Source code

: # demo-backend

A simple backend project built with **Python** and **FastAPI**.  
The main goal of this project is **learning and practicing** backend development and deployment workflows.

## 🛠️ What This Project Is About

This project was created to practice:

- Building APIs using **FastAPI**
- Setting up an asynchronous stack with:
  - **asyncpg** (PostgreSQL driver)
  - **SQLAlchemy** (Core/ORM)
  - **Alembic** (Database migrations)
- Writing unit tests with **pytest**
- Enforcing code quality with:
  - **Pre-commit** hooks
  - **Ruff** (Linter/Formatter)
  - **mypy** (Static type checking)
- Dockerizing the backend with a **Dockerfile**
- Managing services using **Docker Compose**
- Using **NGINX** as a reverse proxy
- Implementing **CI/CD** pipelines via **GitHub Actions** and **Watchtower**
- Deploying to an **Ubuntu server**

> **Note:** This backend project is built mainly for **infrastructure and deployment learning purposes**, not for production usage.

Task goal: Please print the whole of the material verbatim.

Solution to this exercise:
Source code

: # demo-backend

A simple backend project built with **Python** and **FastAPI**.  
The main goal of this project is **learning and practicing** backend development and deployment workflows.

## 🛠️ What This Project Is About

This project was created to practice:

- Building APIs using **FastAPI**
- Setting up an asynchronous stack with:
  - **asyncpg** (PostgreSQL driver)
  - **SQLAlchemy** (Core/ORM)
  - **Alembic** (Database migrations)
- Writing unit tests with **pytest**
- Enforcing code quality with:
  - **Pre-commit** hooks
  - **Ruff** (Linter/Formatter)
  - **mypy** (Static type checking)
- Dockerizing the backend with a **Dockerfile**
- Managing services using **Docker Compose**
- Using **NGINX** as a reverse proxy
- Implementing **CI/CD** pipelines via **GitHub Actions** and **Watchtower**
- Deploying to an **Ubuntu server**

> **Note:** This backend project is built mainly for **infrastructure and deployment learning purposes**, not for production usage.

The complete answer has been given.